At Christmas in a time of material plenty calls to serve God instead of Mammon amount to the pot calling the kettle black. There are poor people surrounding us on all sides. But they are not the one's vocalizing their displeasure with consumerism. The ones who feels the pin-prick of conscience are the one who raises their voice.

But the Christmas story is more 'secular' and so more materialistic than the cultural warriors allow. The accounts of Jesus' birth Matthew 2 and Luke 2 contain no message condemning material goods nor calls to stand apart from the rest of consumerist culture. Quite the opposite. In Matthew 2, The Magi bring expensive gifts of gold, frankincense, and myrrh to the boy-child in Bethlehem. In Luke 2, this parents dutifully go to Bethlehem to register in the Roman census, but, as the story goes, find no room in the local inn, and are forced to settle for a manger in a stable. The image painted is rustic, not ascetic. It is not a matter of denying oneself the goods one can afford, but in being grateful for the gifts that one cannot.
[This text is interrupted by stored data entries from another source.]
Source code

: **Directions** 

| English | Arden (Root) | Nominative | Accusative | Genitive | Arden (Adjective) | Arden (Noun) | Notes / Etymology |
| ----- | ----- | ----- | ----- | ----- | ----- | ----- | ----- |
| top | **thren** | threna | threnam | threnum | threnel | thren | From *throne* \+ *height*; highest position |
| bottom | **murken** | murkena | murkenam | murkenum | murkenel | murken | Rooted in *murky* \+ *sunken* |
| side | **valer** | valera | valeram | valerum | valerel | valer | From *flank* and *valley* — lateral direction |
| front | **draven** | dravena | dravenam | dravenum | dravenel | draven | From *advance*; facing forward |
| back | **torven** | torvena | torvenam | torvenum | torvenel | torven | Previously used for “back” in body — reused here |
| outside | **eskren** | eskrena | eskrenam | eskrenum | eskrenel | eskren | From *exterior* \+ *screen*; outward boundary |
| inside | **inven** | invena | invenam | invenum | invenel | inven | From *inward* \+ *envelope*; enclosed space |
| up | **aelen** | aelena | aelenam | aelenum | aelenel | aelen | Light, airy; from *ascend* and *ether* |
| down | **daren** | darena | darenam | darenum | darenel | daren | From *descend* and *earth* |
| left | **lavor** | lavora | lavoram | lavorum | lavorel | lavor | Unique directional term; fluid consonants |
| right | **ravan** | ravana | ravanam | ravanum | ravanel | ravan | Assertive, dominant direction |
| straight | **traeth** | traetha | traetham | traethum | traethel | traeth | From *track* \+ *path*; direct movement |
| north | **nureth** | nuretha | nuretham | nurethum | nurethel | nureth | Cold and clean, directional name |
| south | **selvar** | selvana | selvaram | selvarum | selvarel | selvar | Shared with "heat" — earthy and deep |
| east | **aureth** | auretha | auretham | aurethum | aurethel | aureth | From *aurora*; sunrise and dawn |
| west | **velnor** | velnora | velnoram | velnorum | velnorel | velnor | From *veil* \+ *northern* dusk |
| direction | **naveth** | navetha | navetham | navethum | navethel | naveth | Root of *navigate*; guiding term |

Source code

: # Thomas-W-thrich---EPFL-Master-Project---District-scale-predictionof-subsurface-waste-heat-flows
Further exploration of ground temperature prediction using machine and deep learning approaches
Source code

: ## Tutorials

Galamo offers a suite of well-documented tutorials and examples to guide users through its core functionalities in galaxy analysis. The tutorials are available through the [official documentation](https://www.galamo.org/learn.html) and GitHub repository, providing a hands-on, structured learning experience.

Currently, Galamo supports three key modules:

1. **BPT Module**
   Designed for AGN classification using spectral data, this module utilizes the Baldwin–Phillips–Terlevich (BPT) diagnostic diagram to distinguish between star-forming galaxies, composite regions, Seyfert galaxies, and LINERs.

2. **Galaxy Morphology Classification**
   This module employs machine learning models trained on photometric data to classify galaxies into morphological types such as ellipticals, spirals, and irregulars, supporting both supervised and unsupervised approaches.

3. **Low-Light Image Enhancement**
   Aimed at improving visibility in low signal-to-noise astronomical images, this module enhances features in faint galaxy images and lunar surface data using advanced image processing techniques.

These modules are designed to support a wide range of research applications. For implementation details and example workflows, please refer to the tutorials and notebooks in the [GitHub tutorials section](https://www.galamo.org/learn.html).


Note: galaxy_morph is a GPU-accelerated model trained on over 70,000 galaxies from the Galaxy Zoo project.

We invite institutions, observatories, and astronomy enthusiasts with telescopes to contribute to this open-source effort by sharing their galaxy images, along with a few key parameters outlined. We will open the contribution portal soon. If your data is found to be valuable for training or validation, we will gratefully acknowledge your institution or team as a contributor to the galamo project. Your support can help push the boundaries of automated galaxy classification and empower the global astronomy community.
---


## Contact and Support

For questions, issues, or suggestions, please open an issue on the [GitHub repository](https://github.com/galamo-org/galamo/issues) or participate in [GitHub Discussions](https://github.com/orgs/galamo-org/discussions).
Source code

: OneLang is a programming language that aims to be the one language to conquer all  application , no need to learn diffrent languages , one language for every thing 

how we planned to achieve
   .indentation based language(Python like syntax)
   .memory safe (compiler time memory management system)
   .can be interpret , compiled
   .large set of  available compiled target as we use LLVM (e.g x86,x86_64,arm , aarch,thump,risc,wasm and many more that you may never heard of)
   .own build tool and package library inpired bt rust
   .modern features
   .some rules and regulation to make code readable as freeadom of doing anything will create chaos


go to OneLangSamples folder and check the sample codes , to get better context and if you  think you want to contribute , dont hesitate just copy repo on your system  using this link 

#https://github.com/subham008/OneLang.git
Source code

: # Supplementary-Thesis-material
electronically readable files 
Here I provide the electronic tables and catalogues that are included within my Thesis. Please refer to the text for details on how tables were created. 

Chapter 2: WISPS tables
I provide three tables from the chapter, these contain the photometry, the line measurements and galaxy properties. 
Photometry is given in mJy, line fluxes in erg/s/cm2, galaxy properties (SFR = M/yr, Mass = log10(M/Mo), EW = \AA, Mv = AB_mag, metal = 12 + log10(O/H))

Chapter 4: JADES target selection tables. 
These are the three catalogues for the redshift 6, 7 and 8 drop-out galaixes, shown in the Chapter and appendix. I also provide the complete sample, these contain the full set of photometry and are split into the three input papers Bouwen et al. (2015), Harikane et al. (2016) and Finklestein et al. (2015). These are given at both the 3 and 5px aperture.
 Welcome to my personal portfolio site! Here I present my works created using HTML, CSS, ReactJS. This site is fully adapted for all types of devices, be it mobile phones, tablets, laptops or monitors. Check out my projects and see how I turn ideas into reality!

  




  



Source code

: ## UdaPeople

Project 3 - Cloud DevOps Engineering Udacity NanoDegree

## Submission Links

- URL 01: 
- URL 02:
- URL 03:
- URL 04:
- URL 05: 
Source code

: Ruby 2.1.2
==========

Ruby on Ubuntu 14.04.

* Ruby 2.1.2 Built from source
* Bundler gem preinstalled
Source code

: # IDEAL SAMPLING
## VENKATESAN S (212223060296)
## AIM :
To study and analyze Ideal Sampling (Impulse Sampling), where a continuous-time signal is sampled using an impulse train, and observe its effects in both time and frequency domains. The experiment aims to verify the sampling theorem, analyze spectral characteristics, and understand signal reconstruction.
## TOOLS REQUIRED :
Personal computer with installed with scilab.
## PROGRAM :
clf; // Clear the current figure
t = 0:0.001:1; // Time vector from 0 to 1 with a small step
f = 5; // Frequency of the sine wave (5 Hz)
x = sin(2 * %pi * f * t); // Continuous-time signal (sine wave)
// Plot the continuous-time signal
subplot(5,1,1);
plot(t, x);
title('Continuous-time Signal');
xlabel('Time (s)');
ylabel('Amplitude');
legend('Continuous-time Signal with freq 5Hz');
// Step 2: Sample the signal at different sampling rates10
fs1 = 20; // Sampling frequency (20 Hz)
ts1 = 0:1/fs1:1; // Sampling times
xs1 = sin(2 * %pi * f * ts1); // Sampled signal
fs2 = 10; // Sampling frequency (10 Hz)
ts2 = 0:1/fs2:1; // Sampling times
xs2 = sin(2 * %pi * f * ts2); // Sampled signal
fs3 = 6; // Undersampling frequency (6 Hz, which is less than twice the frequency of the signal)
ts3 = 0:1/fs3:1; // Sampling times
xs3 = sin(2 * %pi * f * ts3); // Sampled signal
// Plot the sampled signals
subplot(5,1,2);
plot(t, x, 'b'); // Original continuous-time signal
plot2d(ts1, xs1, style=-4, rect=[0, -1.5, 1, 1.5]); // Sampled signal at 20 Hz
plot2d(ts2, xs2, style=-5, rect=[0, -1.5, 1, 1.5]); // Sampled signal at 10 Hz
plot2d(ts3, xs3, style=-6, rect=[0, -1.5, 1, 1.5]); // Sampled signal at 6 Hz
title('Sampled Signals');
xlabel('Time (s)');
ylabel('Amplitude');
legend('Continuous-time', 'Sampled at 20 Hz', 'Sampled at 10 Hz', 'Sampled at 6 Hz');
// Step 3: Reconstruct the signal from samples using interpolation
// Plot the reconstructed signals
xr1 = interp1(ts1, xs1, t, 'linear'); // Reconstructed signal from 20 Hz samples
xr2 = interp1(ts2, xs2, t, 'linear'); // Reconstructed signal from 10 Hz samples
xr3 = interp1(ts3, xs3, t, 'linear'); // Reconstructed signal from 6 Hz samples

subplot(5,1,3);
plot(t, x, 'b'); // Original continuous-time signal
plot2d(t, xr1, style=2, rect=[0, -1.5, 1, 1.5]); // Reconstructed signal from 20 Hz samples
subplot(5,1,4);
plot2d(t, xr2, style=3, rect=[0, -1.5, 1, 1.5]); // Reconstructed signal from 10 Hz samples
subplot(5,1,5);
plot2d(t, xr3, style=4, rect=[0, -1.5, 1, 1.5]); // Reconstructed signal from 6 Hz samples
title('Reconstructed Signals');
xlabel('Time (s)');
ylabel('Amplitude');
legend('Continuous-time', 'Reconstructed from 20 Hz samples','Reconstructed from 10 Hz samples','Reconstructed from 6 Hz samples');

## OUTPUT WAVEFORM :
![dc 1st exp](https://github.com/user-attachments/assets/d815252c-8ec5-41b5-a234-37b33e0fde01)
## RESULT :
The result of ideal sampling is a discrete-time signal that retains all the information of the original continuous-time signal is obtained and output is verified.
And finally, there is the general question of what the Christmas story is supposed to amount to. The Gospel of John does not have an explicit account of the the birth of Jesus. But its prologue (John 1) does retell the creation narrative in Genesis 1 in the light of Jesus' coming. It describes how 'the Word became flesh' and 'made his dwelling with us.' The latter phrase could also be rendered as 'tabernacling' or 'tenting' with us. There is no escaping that the meaning of the phrase is thoroughly materialistic. God 'tents it' with humanity precisely by taking on humanity's ruder, material nature. In other words, God is the quintessential consumer who likes stuff just for the sake of liking stuff--the stuff we are made of, the stuff we have, and so on.

The lesson in all of this, I suppose, is that if the cultural warrior finds their material needs more than satisfied this Christmas, they should donate something to charity and/or shut up. Bemoaning the fact that other people either have forgotten about or don't know the 'reason for the season' is only to put one's own self-righteousness on display. And no one wants that.  It is Christmastime, after all.